» Exercise aim: Copy each line of the material below that includes the string "finite".

» Provided material:
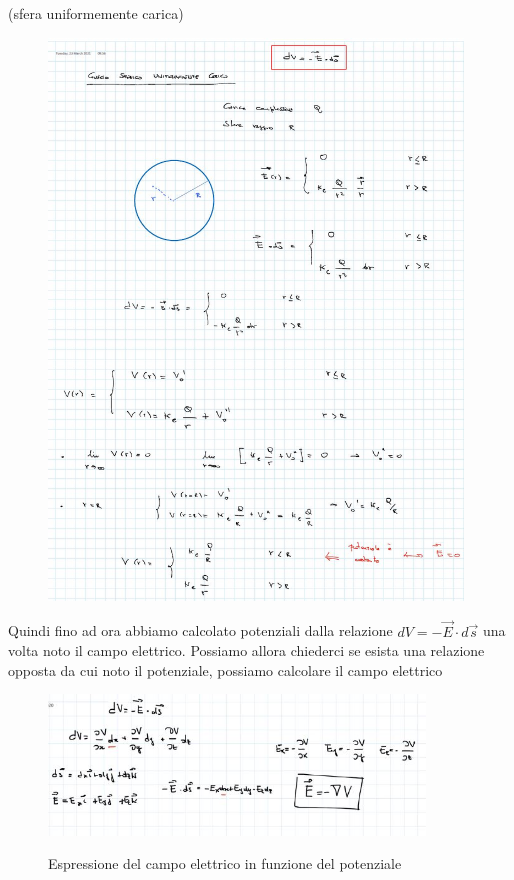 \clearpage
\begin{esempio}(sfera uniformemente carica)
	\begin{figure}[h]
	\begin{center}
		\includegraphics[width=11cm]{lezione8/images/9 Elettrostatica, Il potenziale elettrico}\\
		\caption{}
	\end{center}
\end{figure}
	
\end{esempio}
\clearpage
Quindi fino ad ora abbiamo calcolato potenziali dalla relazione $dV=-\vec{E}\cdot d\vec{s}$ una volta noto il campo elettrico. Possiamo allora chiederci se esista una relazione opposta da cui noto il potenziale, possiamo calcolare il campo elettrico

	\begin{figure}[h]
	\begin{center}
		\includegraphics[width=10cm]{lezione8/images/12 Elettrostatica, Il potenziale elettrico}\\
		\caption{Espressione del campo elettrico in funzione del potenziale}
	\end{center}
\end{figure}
* * *
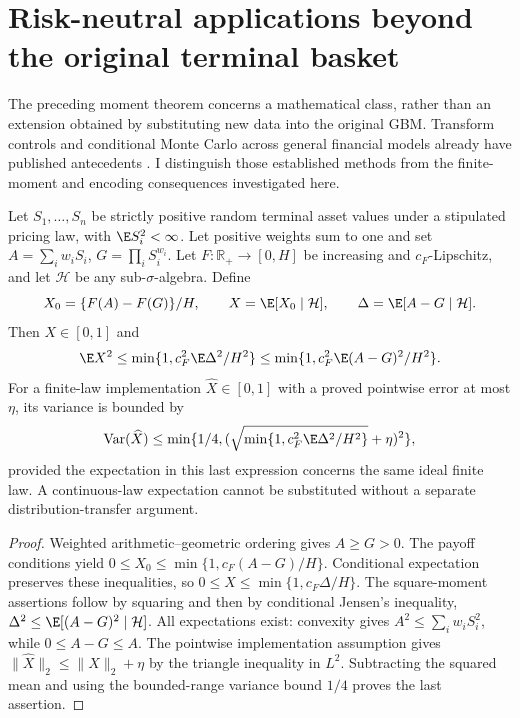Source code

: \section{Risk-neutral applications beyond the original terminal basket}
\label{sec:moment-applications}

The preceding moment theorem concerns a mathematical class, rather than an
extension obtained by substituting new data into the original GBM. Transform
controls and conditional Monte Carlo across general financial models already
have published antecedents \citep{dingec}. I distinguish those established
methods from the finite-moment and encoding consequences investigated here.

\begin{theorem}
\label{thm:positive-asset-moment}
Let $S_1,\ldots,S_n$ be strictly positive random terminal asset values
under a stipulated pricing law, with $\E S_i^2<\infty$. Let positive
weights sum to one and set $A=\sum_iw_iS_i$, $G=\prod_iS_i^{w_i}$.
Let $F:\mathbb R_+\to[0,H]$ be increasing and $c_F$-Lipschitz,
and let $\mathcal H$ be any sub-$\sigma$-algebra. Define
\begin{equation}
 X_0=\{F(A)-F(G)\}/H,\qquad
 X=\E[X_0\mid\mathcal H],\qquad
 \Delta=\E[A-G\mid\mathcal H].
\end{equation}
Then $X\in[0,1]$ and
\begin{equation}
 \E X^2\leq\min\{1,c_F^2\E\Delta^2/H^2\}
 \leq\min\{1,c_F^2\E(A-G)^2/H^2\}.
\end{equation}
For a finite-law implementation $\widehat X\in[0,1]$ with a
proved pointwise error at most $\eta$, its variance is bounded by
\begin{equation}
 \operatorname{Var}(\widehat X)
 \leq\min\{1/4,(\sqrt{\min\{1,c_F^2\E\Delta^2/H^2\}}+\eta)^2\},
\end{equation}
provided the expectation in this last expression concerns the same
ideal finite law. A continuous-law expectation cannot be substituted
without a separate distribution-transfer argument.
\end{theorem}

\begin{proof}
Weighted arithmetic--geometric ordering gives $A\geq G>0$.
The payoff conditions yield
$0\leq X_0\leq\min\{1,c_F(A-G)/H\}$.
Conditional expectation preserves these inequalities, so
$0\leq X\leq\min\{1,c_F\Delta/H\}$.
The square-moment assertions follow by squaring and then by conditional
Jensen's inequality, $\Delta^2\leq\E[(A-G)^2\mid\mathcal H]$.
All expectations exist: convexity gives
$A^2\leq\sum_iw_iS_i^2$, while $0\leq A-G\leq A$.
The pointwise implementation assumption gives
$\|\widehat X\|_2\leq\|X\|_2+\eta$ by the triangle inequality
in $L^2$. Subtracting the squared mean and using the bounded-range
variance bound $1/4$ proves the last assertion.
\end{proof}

» Written solution:
methods from the finite-moment and encoding consequences investigated here.
For a finite-law implementation $\widehat X\in[0,1]$ with a
ideal finite law. A continuous-law expectation cannot be substituted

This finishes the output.